Work to complete - Work out how many lines in the data below contain "width", and state that count with nothing added.
※ ※ ※
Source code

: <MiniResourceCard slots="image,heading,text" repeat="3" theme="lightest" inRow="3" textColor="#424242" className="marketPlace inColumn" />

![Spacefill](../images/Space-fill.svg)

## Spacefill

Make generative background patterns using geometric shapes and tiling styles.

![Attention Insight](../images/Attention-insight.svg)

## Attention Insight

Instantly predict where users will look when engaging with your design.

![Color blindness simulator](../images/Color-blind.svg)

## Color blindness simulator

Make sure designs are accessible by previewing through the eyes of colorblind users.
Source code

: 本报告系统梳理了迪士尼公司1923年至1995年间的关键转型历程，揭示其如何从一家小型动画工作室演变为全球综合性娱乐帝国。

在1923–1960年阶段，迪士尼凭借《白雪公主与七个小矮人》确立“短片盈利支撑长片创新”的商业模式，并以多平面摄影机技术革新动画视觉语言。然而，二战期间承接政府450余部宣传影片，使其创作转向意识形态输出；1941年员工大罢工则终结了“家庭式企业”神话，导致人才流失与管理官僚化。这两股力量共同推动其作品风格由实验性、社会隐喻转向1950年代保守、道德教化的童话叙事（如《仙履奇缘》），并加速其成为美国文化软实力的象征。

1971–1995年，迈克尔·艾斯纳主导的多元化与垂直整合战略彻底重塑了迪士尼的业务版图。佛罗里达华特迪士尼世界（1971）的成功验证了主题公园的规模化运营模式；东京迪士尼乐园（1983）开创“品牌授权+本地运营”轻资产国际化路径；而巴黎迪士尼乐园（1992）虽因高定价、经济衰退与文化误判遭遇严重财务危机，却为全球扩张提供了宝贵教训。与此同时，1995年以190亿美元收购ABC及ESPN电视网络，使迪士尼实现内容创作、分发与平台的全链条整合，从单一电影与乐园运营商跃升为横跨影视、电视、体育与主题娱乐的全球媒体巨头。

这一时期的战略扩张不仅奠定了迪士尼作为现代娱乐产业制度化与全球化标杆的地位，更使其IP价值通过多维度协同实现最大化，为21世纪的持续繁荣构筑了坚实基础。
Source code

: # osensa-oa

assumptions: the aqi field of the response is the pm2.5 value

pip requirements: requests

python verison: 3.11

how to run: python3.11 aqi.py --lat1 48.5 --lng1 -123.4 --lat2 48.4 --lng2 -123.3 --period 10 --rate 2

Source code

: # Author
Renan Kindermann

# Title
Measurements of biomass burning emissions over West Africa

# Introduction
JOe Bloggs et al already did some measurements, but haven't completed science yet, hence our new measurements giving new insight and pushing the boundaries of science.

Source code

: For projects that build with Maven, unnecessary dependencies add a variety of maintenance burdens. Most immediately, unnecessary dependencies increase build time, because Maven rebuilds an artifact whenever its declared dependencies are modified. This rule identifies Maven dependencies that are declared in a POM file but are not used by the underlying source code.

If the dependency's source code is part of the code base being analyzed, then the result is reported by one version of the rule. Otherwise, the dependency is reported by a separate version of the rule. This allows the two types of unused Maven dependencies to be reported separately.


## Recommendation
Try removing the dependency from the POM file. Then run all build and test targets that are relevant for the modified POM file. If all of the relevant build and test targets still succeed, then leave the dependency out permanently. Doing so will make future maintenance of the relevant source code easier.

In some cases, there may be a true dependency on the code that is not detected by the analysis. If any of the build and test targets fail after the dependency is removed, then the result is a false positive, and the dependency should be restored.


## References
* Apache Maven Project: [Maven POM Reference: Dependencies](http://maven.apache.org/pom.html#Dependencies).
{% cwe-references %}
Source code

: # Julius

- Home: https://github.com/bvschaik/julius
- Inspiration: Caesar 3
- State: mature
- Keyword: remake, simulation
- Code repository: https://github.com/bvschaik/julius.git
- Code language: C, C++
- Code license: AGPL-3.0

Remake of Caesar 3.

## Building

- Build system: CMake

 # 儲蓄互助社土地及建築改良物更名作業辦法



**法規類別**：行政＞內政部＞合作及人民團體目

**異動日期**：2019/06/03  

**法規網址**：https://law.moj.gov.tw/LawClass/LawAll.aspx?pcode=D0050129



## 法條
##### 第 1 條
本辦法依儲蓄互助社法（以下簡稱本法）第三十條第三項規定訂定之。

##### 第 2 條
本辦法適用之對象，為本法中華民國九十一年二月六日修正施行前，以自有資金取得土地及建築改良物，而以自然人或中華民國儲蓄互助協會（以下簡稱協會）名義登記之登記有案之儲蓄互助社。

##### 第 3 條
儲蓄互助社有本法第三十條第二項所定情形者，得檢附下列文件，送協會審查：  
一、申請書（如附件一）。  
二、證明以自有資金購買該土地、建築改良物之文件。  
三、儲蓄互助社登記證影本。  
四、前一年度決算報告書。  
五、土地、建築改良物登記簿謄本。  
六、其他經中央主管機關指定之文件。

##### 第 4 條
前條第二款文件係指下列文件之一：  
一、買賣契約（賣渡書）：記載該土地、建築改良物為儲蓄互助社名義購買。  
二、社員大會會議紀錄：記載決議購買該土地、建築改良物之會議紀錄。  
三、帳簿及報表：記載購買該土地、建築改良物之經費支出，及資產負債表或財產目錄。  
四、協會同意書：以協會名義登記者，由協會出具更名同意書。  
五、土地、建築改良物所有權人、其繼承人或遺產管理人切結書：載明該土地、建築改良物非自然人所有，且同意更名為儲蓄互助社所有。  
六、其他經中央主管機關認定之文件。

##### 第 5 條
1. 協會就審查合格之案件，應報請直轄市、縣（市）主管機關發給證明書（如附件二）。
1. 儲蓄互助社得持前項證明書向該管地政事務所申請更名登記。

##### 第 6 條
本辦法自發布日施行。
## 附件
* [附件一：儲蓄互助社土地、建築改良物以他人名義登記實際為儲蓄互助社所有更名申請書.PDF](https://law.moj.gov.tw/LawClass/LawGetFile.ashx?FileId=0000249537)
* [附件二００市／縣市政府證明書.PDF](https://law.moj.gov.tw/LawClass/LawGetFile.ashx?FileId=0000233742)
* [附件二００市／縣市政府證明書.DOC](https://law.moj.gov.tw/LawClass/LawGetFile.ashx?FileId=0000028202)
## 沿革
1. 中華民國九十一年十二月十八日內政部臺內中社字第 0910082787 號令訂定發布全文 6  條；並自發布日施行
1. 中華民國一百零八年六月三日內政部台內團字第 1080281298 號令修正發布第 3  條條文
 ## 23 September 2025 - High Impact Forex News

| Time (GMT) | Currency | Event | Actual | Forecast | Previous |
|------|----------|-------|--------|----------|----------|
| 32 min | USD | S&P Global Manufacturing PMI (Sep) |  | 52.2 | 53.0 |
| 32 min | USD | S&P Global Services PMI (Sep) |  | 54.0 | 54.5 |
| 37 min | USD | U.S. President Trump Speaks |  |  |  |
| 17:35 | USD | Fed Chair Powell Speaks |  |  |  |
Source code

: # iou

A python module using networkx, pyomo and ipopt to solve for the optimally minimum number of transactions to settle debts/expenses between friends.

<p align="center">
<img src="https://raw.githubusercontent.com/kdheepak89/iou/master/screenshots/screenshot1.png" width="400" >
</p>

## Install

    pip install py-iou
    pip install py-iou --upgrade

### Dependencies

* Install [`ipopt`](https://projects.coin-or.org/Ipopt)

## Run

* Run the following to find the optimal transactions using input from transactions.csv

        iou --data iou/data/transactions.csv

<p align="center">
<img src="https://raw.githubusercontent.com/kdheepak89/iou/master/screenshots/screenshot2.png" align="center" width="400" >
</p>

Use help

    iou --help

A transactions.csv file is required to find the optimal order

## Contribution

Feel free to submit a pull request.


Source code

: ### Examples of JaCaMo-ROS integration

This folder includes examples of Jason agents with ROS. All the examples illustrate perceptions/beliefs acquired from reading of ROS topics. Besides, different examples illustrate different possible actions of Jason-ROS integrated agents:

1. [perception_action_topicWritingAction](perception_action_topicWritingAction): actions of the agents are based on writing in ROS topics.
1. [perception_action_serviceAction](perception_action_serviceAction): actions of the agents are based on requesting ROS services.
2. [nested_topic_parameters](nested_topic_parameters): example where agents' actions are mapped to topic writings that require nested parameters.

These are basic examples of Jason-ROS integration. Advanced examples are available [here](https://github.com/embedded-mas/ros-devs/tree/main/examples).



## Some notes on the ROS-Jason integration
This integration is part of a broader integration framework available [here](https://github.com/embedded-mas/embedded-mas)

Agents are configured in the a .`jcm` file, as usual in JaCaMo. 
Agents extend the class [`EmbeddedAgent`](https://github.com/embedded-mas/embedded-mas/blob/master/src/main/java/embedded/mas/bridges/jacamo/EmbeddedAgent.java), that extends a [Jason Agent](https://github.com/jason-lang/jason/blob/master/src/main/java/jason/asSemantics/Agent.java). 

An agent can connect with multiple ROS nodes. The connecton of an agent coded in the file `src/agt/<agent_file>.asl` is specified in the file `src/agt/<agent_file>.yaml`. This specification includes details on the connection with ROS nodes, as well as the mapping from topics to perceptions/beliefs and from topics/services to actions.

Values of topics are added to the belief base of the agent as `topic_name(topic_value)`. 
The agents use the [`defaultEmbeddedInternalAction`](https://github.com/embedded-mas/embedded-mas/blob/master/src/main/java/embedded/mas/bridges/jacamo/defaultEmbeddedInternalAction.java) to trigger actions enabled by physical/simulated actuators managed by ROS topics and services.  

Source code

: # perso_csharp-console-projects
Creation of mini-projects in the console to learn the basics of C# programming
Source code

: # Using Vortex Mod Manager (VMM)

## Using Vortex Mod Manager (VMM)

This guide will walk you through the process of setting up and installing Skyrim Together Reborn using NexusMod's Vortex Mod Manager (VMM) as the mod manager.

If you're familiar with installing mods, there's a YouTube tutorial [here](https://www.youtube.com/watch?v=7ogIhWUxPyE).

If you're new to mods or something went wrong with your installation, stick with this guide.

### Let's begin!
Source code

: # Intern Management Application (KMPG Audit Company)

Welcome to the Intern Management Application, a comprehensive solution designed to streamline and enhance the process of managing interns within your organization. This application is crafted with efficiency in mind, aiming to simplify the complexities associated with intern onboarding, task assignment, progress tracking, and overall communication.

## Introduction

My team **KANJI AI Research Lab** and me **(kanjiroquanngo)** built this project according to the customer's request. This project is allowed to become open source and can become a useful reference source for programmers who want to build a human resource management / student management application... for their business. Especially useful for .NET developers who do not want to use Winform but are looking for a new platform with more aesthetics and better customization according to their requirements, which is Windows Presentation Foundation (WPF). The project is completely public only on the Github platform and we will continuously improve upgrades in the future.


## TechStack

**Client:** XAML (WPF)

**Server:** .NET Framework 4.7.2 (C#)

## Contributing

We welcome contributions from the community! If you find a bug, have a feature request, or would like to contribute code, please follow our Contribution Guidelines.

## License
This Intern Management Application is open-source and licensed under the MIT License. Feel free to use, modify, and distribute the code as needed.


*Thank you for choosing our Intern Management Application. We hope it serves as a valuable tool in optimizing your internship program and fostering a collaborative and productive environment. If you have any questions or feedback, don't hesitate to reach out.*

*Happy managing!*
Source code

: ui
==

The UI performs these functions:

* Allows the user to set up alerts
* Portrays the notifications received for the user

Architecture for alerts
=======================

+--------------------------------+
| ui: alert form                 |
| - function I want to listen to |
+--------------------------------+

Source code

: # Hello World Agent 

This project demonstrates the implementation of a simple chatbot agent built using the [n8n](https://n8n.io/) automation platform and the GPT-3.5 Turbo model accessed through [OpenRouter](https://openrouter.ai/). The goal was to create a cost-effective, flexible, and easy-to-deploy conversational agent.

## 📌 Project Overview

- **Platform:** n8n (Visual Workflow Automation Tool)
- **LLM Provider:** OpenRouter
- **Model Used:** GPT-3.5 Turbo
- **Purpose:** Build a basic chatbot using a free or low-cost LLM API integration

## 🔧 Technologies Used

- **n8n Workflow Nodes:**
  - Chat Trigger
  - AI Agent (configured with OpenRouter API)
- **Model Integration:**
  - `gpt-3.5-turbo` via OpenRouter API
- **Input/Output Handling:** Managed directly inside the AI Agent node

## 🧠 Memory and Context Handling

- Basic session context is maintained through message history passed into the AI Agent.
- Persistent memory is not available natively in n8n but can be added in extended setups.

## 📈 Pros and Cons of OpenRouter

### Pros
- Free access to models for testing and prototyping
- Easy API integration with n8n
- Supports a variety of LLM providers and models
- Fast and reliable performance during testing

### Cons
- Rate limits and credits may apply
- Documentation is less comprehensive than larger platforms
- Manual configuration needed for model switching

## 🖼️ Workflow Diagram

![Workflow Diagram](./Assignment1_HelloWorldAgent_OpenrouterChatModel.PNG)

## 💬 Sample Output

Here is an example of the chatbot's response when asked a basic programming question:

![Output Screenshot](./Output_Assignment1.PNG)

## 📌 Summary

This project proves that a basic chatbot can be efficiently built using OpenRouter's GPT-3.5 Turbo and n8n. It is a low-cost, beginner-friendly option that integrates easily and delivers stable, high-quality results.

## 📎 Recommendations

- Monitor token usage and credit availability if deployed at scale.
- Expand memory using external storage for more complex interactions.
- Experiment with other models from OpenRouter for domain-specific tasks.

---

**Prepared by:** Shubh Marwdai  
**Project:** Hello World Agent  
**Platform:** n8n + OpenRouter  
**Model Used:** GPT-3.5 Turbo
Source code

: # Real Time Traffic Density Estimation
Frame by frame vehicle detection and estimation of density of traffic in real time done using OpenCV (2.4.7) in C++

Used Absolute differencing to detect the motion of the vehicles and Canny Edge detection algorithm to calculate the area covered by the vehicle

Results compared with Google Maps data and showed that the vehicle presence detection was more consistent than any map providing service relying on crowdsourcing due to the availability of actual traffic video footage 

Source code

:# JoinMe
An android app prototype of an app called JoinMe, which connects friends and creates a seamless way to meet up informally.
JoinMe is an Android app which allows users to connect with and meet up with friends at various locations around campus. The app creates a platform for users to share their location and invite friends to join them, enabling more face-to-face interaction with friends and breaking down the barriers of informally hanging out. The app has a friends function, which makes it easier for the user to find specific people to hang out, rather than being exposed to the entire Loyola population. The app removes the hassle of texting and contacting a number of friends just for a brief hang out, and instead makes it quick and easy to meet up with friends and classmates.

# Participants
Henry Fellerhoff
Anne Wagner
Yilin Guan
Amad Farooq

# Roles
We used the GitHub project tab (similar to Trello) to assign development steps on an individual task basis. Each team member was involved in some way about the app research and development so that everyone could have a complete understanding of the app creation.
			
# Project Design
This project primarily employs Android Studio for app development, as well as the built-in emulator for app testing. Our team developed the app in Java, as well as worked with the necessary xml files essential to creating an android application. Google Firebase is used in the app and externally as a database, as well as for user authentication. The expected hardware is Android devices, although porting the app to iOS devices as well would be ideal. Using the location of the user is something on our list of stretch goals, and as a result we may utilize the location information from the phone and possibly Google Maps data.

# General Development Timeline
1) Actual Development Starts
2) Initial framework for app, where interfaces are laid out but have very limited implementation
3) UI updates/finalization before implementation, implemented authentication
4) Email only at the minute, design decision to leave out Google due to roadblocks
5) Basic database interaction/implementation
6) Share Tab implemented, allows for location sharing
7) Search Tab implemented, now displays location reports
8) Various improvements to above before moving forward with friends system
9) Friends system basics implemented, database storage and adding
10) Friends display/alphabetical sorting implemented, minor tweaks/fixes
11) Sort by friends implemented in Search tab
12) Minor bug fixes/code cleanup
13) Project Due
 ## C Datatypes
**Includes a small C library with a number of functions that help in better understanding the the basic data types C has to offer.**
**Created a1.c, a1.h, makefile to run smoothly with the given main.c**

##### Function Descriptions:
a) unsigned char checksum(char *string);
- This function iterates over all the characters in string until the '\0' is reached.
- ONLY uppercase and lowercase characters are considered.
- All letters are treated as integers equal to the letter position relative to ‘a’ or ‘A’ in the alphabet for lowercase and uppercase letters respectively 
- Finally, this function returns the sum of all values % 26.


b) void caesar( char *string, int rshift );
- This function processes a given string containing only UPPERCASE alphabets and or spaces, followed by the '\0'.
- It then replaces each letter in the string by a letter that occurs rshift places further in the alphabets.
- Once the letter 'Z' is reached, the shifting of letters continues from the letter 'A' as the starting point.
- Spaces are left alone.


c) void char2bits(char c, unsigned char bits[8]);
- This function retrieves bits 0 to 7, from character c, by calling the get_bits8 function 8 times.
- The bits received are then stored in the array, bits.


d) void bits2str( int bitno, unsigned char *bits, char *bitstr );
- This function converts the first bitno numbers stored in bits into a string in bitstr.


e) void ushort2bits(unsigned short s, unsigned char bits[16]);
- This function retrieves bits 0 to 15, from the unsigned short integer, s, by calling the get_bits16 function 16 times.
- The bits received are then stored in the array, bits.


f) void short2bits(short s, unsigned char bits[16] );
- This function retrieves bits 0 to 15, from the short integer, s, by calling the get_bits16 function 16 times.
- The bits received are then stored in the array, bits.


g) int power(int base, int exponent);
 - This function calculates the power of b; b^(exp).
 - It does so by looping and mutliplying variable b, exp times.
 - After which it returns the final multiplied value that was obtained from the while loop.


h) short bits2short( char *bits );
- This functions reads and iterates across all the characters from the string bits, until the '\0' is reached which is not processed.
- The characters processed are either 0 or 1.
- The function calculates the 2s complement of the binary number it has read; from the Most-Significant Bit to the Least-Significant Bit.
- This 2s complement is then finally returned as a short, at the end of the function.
※ ※ ※
Completed task - 2